TRIBUNNEWS.COM - Badan Penanggulangan Bencana Daerah (BPBD) Kulon Progo menyiapkan lokasi pengungsian di empat kelurahan di Kabupaten Kalibawang bagi masyarakat Magelang, Jawa Tengah yang terdampak erupsi Gunung Merapi.
Selain di empat kelurahan tersebut, BPBD Kulon Progo nantinya juga akan memanfaatkan gedung sekolahan sebagai tempat pengungsian.
"Kita lihat situasi dan kondisi, kalau memang sudah ada pengungsi sementara (disiapkan) empat kelurahan."

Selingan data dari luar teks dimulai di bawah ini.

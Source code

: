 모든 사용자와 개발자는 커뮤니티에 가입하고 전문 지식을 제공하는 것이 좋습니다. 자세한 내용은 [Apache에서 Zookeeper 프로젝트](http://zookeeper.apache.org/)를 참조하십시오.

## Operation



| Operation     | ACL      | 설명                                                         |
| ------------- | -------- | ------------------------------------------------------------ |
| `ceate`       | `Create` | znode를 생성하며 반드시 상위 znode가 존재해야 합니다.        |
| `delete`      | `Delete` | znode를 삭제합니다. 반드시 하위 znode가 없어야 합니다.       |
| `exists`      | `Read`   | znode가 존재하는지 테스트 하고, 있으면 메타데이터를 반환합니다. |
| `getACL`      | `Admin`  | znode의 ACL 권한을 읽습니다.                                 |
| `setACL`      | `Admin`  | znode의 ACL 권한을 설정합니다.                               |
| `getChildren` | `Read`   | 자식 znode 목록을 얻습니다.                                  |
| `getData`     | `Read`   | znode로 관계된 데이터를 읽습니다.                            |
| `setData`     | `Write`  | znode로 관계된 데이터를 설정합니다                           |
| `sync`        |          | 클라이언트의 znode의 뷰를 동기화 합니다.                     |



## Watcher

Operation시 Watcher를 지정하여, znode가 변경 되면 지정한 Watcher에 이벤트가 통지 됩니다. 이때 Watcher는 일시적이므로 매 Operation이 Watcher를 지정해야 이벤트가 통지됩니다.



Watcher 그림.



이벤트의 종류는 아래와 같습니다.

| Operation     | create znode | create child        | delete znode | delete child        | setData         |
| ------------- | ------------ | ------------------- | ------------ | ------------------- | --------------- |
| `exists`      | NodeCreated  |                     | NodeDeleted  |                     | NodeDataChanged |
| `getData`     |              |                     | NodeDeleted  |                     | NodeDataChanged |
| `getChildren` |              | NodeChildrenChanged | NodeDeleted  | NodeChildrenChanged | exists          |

"Selanjutnya kita arahkan ke gedung sekolahan yang dimanfaatkan untuk pengungsian," ucap Kepala Pelaksana BPBD Kulon Progo Joko Satyo Agus Nahrowi, dikutip dari Tribunjogja.com, Senin (13/3/2023).
BPBD yang menyipakan lokasi pengungsian tersebut sebagai langkah atisipasi karena berkaca pada kejadian serupa pada tahun 2010 silam.
Baca juga: Status Gunung Merapi Masih Siaga Meski Aktivitas Menurun, Guguran Awan Panas ke Kali Bebeng
"Dampak secara langsung kita tidak terkena erupsi Gunung Merapi. Tapi langkah antisipasi kita bila ada pengungsi dari Magelang."
"Berkaca dari pengalaman 2010, mereka juga mengungsi di wilayah kita," kata Joko.
Terkait hal tersebut, pihaknya juga masih menunggu informasi dari BPBD Magelang bila ada pengungsi yang tidak bisa tertampung di sana.
BPPTKG Sebut Ada Deformasi dan Berpotensi Longsor
Dikutip dari Tribunjogja.com, Balai Penyelidikan dan Pengembangan Teknologi Kebencanaan Geologi (BPPTKG) mengungkapkan bahwa terjadi deformasi atau perubahan bentuk gunung di sisi barat laut Gunung Merapi.
Kepala BPPTKG Yogyakarta, Agus Budi Santoso, mengatakan berdasarkan hasil pemantauan, menunjukkan terjadinya deformasi di luar area kubah lava yakni terpusat di sisi barat laut.
"Ini sesuatu yang unik, namun juga berpotensi bahaya sehingga kami harapkan dapat meningkatkan kesiapsiagaan bagi masyarakat," kata Agus, Senin (13/3/2023).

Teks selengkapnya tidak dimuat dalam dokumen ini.